■ EXERCISE ■
Based on the entries below, how many lines contain the word "leaf"? Respond with only the number.

■ Items listed in a dataset ■
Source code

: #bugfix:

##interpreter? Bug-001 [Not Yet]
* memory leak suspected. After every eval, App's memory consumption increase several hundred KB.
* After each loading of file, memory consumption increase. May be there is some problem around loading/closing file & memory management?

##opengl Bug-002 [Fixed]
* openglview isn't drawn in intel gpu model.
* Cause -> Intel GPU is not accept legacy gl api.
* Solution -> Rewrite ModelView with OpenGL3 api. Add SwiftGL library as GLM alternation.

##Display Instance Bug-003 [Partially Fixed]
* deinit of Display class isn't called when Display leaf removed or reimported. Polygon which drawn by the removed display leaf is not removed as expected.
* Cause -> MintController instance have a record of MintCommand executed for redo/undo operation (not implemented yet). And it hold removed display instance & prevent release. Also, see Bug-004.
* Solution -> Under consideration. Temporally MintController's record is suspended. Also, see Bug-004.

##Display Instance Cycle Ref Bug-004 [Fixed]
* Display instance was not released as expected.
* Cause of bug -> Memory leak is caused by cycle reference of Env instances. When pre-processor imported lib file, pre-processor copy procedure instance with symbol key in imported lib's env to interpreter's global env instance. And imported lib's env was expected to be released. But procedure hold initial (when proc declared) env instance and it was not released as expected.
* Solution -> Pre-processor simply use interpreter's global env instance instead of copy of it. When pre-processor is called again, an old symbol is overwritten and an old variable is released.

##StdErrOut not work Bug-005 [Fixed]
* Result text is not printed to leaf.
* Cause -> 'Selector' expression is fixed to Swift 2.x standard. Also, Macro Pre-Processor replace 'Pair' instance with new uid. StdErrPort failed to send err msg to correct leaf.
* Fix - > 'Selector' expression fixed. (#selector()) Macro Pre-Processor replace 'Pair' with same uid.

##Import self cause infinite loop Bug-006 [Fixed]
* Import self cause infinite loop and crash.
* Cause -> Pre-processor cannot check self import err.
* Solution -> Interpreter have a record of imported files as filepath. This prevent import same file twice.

■ ANSWER FOR THE TASK ■
3